Zaman sekarang, mengolah nasi sudah menjadi lebih simpel dengan banyak sekali teknologi yang tersedia. namun, warga kasepuhan tetap mempertahankan memasak nasi dengan cara tradisional. keberadaan kompor gas hanya dipergunakan buat mengolah sayuran serta lauk " pauk. Tentu saja cara tersebut mengacu pada kebudayaan sunda yg telah turun - temurun. alat yg dipergunakan antara lain: tungku (hawu), dandang (seeng), kukusan (aseupan), dan kayu bakar.

5. Padi diibaratkan nyawa

Hasil panen padi tak diperjualbelikan melainkan hanya untuk konsumsi eksklusif warga Kasepuhan Ciptagelar. Abah Ugi - kepala tata cara - menyebutkan bahwa padi/ beras cukup buat kebutuhan masyarakat disini sebagai akibatnya kita tidak perlu impor beras berasal luar lagi.

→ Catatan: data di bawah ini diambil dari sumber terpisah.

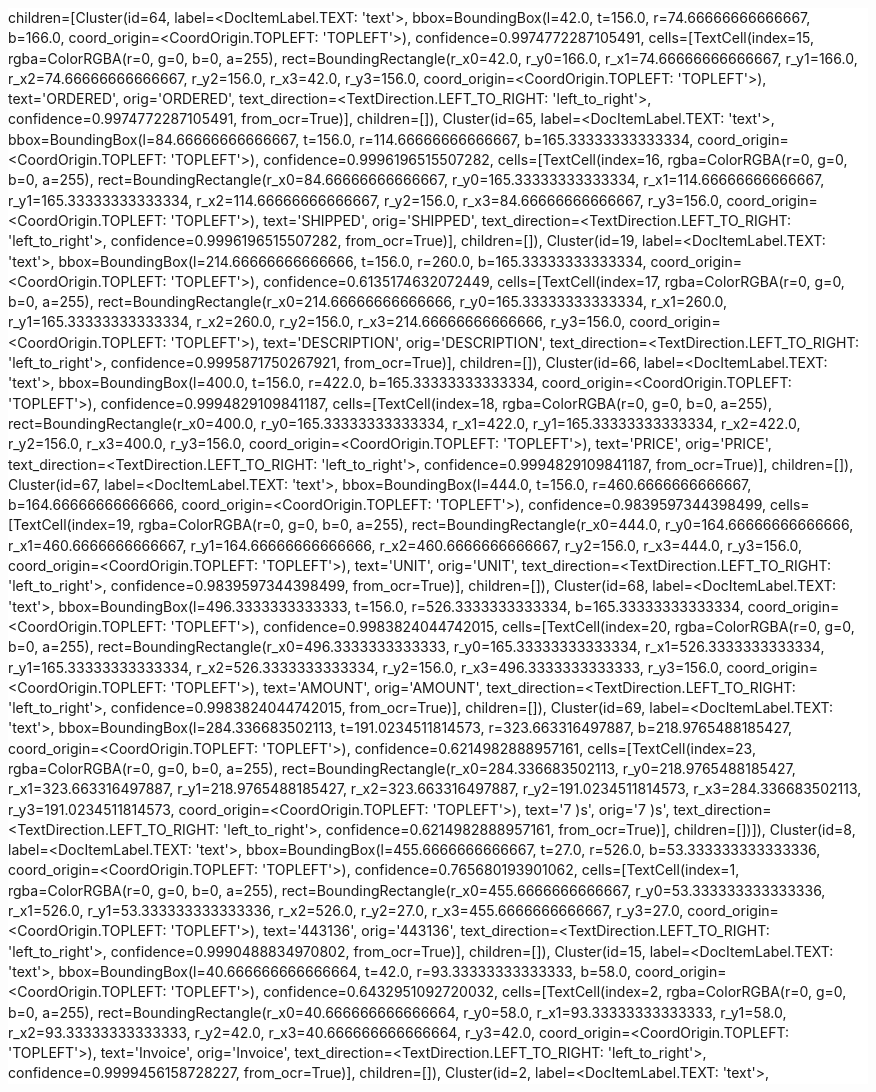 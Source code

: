 children=[Cluster(id=64, label=<DocItemLabel.TEXT: 'text'>, bbox=BoundingBox(l=42.0, t=156.0, r=74.66666666666667, b=166.0, coord_origin=<CoordOrigin.TOPLEFT: 'TOPLEFT'>), confidence=0.9974772287105491, cells=[TextCell(index=15, rgba=ColorRGBA(r=0, g=0, b=0, a=255), rect=BoundingRectangle(r_x0=42.0, r_y0=166.0, r_x1=74.66666666666667, r_y1=166.0, r_x2=74.66666666666667, r_y2=156.0, r_x3=42.0, r_y3=156.0, coord_origin=<CoordOrigin.TOPLEFT: 'TOPLEFT'>), text='ORDERED', orig='ORDERED', text_direction=<TextDirection.LEFT_TO_RIGHT: 'left_to_right'>, confidence=0.9974772287105491, from_ocr=True)], children=[]), Cluster(id=65, label=<DocItemLabel.TEXT: 'text'>, bbox=BoundingBox(l=84.66666666666667, t=156.0, r=114.66666666666667, b=165.33333333333334, coord_origin=<CoordOrigin.TOPLEFT: 'TOPLEFT'>), confidence=0.9996196515507282, cells=[TextCell(index=16, rgba=ColorRGBA(r=0, g=0, b=0, a=255), rect=BoundingRectangle(r_x0=84.66666666666667, r_y0=165.33333333333334, r_x1=114.66666666666667, r_y1=165.33333333333334, r_x2=114.66666666666667, r_y2=156.0, r_x3=84.66666666666667, r_y3=156.0, coord_origin=<CoordOrigin.TOPLEFT: 'TOPLEFT'>), text='SHIPPED', orig='SHIPPED', text_direction=<TextDirection.LEFT_TO_RIGHT: 'left_to_right'>, confidence=0.9996196515507282, from_ocr=True)], children=[]), Cluster(id=19, label=<DocItemLabel.TEXT: 'text'>, bbox=BoundingBox(l=214.66666666666666, t=156.0, r=260.0, b=165.33333333333334, coord_origin=<CoordOrigin.TOPLEFT: 'TOPLEFT'>), confidence=0.6135174632072449, cells=[TextCell(index=17, rgba=ColorRGBA(r=0, g=0, b=0, a=255), rect=BoundingRectangle(r_x0=214.66666666666666, r_y0=165.33333333333334, r_x1=260.0, r_y1=165.33333333333334, r_x2=260.0, r_y2=156.0, r_x3=214.66666666666666, r_y3=156.0, coord_origin=<CoordOrigin.TOPLEFT: 'TOPLEFT'>), text='DESCRIPTION', orig='DESCRIPTION', text_direction=<TextDirection.LEFT_TO_RIGHT: 'left_to_right'>, confidence=0.9995871750267921, from_ocr=True)], children=[]), Cluster(id=66, label=<DocItemLabel.TEXT: 'text'>, bbox=BoundingBox(l=400.0, t=156.0, r=422.0, b=165.33333333333334, coord_origin=<CoordOrigin.TOPLEFT: 'TOPLEFT'>), confidence=0.9994829109841187, cells=[TextCell(index=18, rgba=ColorRGBA(r=0, g=0, b=0, a=255), rect=BoundingRectangle(r_x0=400.0, r_y0=165.33333333333334, r_x1=422.0, r_y1=165.33333333333334, r_x2=422.0, r_y2=156.0, r_x3=400.0, r_y3=156.0, coord_origin=<CoordOrigin.TOPLEFT: 'TOPLEFT'>), text='PRICE', orig='PRICE', text_direction=<TextDirection.LEFT_TO_RIGHT: 'left_to_right'>, confidence=0.9994829109841187, from_ocr=True)], children=[]), Cluster(id=67, label=<DocItemLabel.TEXT: 'text'>, bbox=BoundingBox(l=444.0, t=156.0, r=460.6666666666667, b=164.66666666666666, coord_origin=<CoordOrigin.TOPLEFT: 'TOPLEFT'>), confidence=0.9839597344398499, cells=[TextCell(index=19, rgba=ColorRGBA(r=0, g=0, b=0, a=255), rect=BoundingRectangle(r_x0=444.0, r_y0=164.66666666666666, r_x1=460.6666666666667, r_y1=164.66666666666666, r_x2=460.6666666666667, r_y2=156.0, r_x3=444.0, r_y3=156.0, coord_origin=<CoordOrigin.TOPLEFT: 'TOPLEFT'>), text='UNIT', orig='UNIT', text_direction=<TextDirection.LEFT_TO_RIGHT: 'left_to_right'>, confidence=0.9839597344398499, from_ocr=True)], children=[]), Cluster(id=68, label=<DocItemLabel.TEXT: 'text'>, bbox=BoundingBox(l=496.3333333333333, t=156.0, r=526.3333333333334, b=165.33333333333334, coord_origin=<CoordOrigin.TOPLEFT: 'TOPLEFT'>), confidence=0.9983824044742015, cells=[TextCell(index=20, rgba=ColorRGBA(r=0, g=0, b=0, a=255), rect=BoundingRectangle(r_x0=496.3333333333333, r_y0=165.33333333333334, r_x1=526.3333333333334, r_y1=165.33333333333334, r_x2=526.3333333333334, r_y2=156.0, r_x3=496.3333333333333, r_y3=156.0, coord_origin=<CoordOrigin.TOPLEFT: 'TOPLEFT'>), text='AMOUNT', orig='AMOUNT', text_direction=<TextDirection.LEFT_TO_RIGHT: 'left_to_right'>, confidence=0.9983824044742015, from_ocr=True)], children=[]), Cluster(id=69, label=<DocItemLabel.TEXT: 'text'>, bbox=BoundingBox(l=284.336683502113, t=191.0234511814573, r=323.663316497887, b=218.9765488185427, coord_origin=<CoordOrigin.TOPLEFT: 'TOPLEFT'>), confidence=0.6214982888957161, cells=[TextCell(index=23, rgba=ColorRGBA(r=0, g=0, b=0, a=255), rect=BoundingRectangle(r_x0=284.336683502113, r_y0=218.9765488185427, r_x1=323.663316497887, r_y1=218.9765488185427, r_x2=323.663316497887, r_y2=191.0234511814573, r_x3=284.336683502113, r_y3=191.0234511814573, coord_origin=<CoordOrigin.TOPLEFT: 'TOPLEFT'>), text='7 )s', orig='7 )s', text_direction=<TextDirection.LEFT_TO_RIGHT: 'left_to_right'>, confidence=0.6214982888957161, from_ocr=True)], children=[])]), Cluster(id=8, label=<DocItemLabel.TEXT: 'text'>, bbox=BoundingBox(l=455.6666666666667, t=27.0, r=526.0, b=53.333333333333336, coord_origin=<CoordOrigin.TOPLEFT: 'TOPLEFT'>), confidence=0.765680193901062, cells=[TextCell(index=1, rgba=ColorRGBA(r=0, g=0, b=0, a=255), rect=BoundingRectangle(r_x0=455.6666666666667, r_y0=53.333333333333336, r_x1=526.0, r_y1=53.333333333333336, r_x2=526.0, r_y2=27.0, r_x3=455.6666666666667, r_y3=27.0, coord_origin=<CoordOrigin.TOPLEFT: 'TOPLEFT'>), text='443136', orig='443136', text_direction=<TextDirection.LEFT_TO_RIGHT: 'left_to_right'>, confidence=0.9990488834970802, from_ocr=True)], children=[]), Cluster(id=15, label=<DocItemLabel.TEXT: 'text'>, bbox=BoundingBox(l=40.666666666666664, t=42.0, r=93.33333333333333, b=58.0, coord_origin=<CoordOrigin.TOPLEFT: 'TOPLEFT'>), confidence=0.6432951092720032, cells=[TextCell(index=2, rgba=ColorRGBA(r=0, g=0, b=0, a=255), rect=BoundingRectangle(r_x0=40.666666666666664, r_y0=58.0, r_x1=93.33333333333333, r_y1=58.0, r_x2=93.33333333333333, r_y2=42.0, r_x3=40.666666666666664, r_y3=42.0, coord_origin=<CoordOrigin.TOPLEFT: 'TOPLEFT'>), text='Invoice', orig='Invoice', text_direction=<TextDirection.LEFT_TO_RIGHT: 'left_to_right'>, confidence=0.9999456158728227, from_ocr=True)], children=[]), Cluster(id=2, label=<DocItemLabel.TEXT: 'text'>,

6. Listrik yang digunakan berasal dari inovasi Kasepuhan Ciptagelar

Air selain sumber pertanian namun pula digunakan menjadi asal listrik. Kasepuhan Ciptagelar tidak teraliri listrik dari PLN tetapi menggunakan alat mikrohidro. Mikrohidro digerakkan memakai air untuk mengaliri listrik pada kawasan Kasepuhan.

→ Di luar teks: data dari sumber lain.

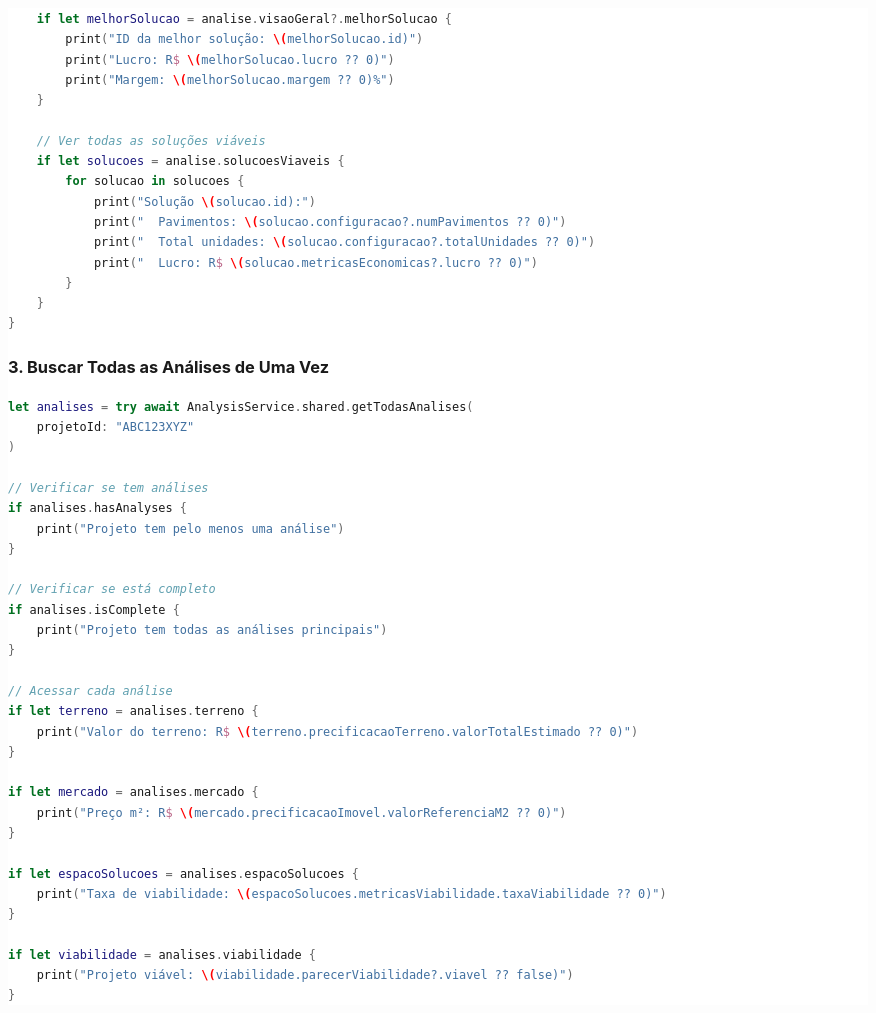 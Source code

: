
 ```swift
    if let melhorSolucao = analise.visaoGeral?.melhorSolucao {
        print("ID da melhor solução: \(melhorSolucao.id)")
        print("Lucro: R$ \(melhorSolucao.lucro ?? 0)")
        print("Margem: \(melhorSolucao.margem ?? 0)%")
    }

    // Ver todas as soluções viáveis
    if let solucoes = analise.solucoesViaveis {
        for solucao in solucoes {
            print("Solução \(solucao.id):")
            print("  Pavimentos: \(solucao.configuracao?.numPavimentos ?? 0)")
            print("  Total unidades: \(solucao.configuracao?.totalUnidades ?? 0)")
            print("  Lucro: R$ \(solucao.metricasEconomicas?.lucro ?? 0)")
        }
    }
}
```

### 3. Buscar Todas as Análises de Uma Vez

```swift
let analises = try await AnalysisService.shared.getTodasAnalises(
    projetoId: "ABC123XYZ"
)

// Verificar se tem análises
if analises.hasAnalyses {
    print("Projeto tem pelo menos uma análise")
}

// Verificar se está completo
if analises.isComplete {
    print("Projeto tem todas as análises principais")
}

// Acessar cada análise
if let terreno = analises.terreno {
    print("Valor do terreno: R$ \(terreno.precificacaoTerreno.valorTotalEstimado ?? 0)")
}

if let mercado = analises.mercado {
    print("Preço m²: R$ \(mercado.precificacaoImovel.valorReferenciaM2 ?? 0)")
}

if let espacoSolucoes = analises.espacoSolucoes {
    print("Taxa de viabilidade: \(espacoSolucoes.metricasViabilidade.taxaViabilidade ?? 0)")
}

if let viabilidade = analises.viabilidade {
    print("Projeto viável: \(viabilidade.parecerViabilidade?.viavel ?? false)")
}
```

7. Masyarakat luar kasepuhan yang menikah dengan masyarakat kasepuhan wajib tinggal di kasepuhan

Saat aku berkunjung ke Kasepuhan Ciptagelar, saya mendengar cerita asal salah satu masayarakat disana bahwa orang tuanya terlebih ayahnya berasal dari luar kasepuhan. Ayahnya menikah menggunakan ibunya yang artinya seorang berasal kasepuhan. Sesuai adat, Bila ada seseorang luar kasepuhan yang menikah menggunakan orang kasepuhan wajib tinggal pada kasepuhan dan mengikuti aturan tata cara yang berlaku

8. Upacara sereh taun yang diadakan setiap tahunnya

Upacara Sereh Taun dimaksudkan untuk menghormati leluhur serta menjadi ungkapan rasa syukur atas akibat panen padi yang telah dilakukan. kegiatan yang terselenggara setiap tahunnya ini menjadi daya tarik wisatawan buat berkunjung.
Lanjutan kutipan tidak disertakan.